→ PROBLEM REQUIREMENTS
From the data below, copy exactly the lines that lie between the one holding "so they are" and the one holding "Default: not present", including both, and nothing more.

→ TASK INPUT
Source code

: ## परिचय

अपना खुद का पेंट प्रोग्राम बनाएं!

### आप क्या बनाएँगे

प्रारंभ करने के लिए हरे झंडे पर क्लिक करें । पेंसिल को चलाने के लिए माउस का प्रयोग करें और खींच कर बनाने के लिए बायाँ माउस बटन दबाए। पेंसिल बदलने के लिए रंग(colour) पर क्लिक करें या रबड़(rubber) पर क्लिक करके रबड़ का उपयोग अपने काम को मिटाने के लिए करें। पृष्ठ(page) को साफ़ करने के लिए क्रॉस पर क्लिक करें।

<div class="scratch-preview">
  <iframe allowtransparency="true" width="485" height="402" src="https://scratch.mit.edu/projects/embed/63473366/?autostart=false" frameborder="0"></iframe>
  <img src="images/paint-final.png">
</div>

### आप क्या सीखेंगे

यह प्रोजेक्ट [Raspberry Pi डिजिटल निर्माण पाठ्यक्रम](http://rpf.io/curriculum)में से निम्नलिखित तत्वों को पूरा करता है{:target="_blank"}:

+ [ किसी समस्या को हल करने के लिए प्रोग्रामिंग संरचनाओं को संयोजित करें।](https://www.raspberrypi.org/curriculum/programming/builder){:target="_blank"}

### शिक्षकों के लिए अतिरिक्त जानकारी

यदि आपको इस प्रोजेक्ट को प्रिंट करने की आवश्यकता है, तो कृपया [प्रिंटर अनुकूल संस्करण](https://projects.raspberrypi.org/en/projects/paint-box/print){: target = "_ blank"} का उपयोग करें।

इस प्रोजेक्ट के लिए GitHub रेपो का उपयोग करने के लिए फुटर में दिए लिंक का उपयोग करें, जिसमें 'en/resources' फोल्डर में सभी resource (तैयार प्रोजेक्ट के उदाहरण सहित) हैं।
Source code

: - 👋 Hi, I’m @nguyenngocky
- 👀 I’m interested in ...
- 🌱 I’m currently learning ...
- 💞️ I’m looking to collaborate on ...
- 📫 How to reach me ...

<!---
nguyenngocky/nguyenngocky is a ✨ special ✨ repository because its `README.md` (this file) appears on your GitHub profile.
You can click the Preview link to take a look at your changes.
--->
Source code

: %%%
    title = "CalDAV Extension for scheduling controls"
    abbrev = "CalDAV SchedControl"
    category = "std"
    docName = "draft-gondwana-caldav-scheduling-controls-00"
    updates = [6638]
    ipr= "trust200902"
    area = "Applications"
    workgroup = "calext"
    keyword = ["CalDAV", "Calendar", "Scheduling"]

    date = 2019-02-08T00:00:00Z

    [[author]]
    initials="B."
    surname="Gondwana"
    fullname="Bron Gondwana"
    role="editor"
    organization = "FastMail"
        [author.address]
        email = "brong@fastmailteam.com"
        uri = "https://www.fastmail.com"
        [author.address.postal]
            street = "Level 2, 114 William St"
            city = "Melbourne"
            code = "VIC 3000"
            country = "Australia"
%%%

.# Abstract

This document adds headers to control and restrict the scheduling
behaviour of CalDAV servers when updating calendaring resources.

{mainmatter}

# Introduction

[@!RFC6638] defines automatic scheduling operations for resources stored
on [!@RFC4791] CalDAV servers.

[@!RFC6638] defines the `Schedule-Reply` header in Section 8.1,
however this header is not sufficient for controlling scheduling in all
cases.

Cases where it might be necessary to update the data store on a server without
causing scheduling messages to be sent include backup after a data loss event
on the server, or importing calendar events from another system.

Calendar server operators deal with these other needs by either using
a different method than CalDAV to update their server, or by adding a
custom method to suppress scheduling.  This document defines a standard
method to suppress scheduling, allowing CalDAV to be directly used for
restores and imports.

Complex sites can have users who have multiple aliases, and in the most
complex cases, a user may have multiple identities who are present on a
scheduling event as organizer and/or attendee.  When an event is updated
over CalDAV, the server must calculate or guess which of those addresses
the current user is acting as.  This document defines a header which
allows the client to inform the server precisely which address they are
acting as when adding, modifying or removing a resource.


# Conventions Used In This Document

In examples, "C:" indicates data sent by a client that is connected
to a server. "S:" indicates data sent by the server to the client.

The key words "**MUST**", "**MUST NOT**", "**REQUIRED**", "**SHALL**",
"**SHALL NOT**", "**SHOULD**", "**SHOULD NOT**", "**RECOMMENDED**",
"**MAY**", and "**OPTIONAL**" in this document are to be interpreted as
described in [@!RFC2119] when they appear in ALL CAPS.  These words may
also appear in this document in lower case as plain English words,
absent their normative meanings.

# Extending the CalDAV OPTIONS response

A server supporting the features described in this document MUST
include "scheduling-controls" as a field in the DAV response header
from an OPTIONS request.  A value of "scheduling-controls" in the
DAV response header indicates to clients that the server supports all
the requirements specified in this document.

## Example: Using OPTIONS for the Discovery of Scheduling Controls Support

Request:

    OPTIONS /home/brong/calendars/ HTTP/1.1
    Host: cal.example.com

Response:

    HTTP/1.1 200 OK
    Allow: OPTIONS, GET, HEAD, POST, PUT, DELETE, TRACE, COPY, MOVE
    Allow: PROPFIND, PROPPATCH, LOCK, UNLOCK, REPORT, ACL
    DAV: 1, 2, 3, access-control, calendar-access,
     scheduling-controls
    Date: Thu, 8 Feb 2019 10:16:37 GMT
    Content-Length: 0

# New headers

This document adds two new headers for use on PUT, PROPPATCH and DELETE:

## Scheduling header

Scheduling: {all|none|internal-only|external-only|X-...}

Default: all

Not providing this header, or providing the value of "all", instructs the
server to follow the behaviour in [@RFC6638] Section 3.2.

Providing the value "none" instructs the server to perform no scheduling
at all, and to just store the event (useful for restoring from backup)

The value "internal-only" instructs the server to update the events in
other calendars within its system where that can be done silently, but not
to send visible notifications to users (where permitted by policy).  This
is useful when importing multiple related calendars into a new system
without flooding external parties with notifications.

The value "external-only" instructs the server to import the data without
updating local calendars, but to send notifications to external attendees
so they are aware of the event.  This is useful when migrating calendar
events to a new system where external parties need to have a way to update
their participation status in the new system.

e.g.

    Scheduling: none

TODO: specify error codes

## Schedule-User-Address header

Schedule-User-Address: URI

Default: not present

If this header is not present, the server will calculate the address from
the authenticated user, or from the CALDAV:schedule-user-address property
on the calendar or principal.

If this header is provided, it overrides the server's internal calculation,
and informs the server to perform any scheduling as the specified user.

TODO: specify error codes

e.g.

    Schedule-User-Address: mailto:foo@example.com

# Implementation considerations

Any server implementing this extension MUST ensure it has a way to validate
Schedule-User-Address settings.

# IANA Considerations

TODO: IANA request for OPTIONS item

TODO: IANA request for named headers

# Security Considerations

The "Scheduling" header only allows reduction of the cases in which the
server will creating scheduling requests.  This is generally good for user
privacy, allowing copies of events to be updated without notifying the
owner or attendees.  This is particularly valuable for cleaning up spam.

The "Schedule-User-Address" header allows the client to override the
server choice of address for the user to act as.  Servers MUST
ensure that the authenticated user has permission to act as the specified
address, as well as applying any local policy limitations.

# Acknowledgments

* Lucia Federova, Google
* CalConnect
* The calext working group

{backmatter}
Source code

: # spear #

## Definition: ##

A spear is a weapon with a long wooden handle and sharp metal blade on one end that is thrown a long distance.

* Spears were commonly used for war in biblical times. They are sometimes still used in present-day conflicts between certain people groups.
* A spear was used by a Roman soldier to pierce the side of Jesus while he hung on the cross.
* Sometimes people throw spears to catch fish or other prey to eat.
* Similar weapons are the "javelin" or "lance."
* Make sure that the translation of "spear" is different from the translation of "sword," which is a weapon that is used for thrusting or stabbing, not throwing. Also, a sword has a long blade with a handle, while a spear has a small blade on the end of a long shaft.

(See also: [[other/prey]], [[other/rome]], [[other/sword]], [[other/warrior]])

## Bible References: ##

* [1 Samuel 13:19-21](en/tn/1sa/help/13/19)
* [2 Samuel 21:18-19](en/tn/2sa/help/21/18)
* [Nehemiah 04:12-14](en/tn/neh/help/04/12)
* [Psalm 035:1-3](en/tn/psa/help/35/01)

→ WRITTEN ANSWER
so they are aware of the event.  This is useful when migrating calendar
events to a new system where external parties need to have a way to update
their participation status in the new system.

e.g.

    Scheduling: none

TODO: specify error codes

## Schedule-User-Address header

Schedule-User-Address: URI

Default: not present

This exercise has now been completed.